Let $U$ be a regular connected affine semilocal scheme over a field $k$. Let $G$ be a reductive group scheme over $U$. Assuming that $G$ has an appropriate parabolic subgroup scheme, we prove the following statement. Given an affine $k$-scheme $W$, a principal $G$-bundle over $W{\times }_{k}U$ is trivial if it is trivial over the generic fiber of the projection $W{\times }_{k}U\to U$.
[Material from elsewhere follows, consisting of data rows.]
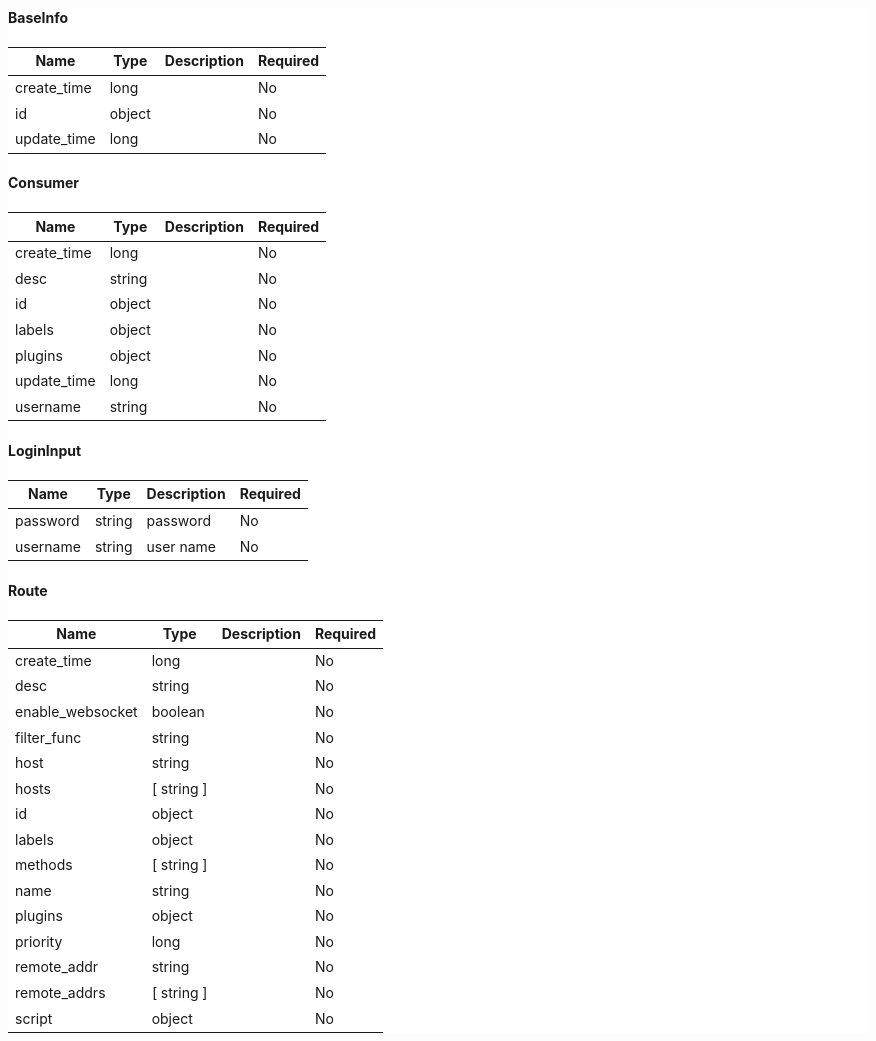 #### BaseInfo

| Name | Type | Description | Required |
| ---- | ---- | ----------- | -------- |
| create_time | long |  | No |
| id | object |  | No |
| update_time | long |  | No |

#### Consumer

| Name | Type | Description | Required |
| ---- | ---- | ----------- | -------- |
| create_time | long |  | No |
| desc | string |  | No |
| id | object |  | No |
| labels | object |  | No |
| plugins | object |  | No |
| update_time | long |  | No |
| username | string |  | No |

#### LoginInput

| Name | Type | Description | Required |
| ---- | ---- | ----------- | -------- |
| password | string | password | No |
| username | string | user name | No |

#### Route

| Name | Type | Description | Required |
| ---- | ---- | ----------- | -------- |
| create_time | long |  | No |
| desc | string |  | No |
| enable_websocket | boolean |  | No |
| filter_func | string |  | No |
| host | string |  | No |
| hosts | [ string ] |  | No |
| id | object |  | No |
| labels | object |  | No |
| methods | [ string ] |  | No |
| name | string |  | No |
| plugins | object |  | No |
| priority | long |  | No |
| remote_addr | string |  | No |
| remote_addrs | [ string ] |  | No |
| script | object |  | No |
We also simplify the proof of the Grothendieck–Serre conjecture: let $U$ be a regular connected affine semilocal scheme over a field $k$. Let $G$ be a reductive group scheme over $U$. A principal $G$-bundle over $U$ is trivial if it is trivial over the generic point of $U$.

We generalize some other related results from the simple simply connected case to the case of arbitrary reductive group schemes.

让$ü$是一个域上的规则连接仿射半局部方案$ķ$. 让$G$是一个约简群方案$ü$. 假如说$G$有一个适当的抛物子群方案，我们证明以下陈述。给定一个仿射$ķ$-方案$W$， 一个校长$G$- 捆绑$W{\times }_{ķ}ü$如果它对投影的通用纤维微不足道，则微不足道$W{\times }_{ķ}ü\to ü$.

我们还简化了格洛腾迪克-塞尔猜想的证明：让$ü$是一个域上的规则连接仿射半局部方案$ķ$. 让$G$是一个约简群方案$ü$. 一个校长$G$- 捆绑 $ü$如果它在通用点上是微不足道的，那么它就是微不足道的$ü$.

我们将一些其他相关结果从简单的简单连接情况推广到任意约简群方案的情况。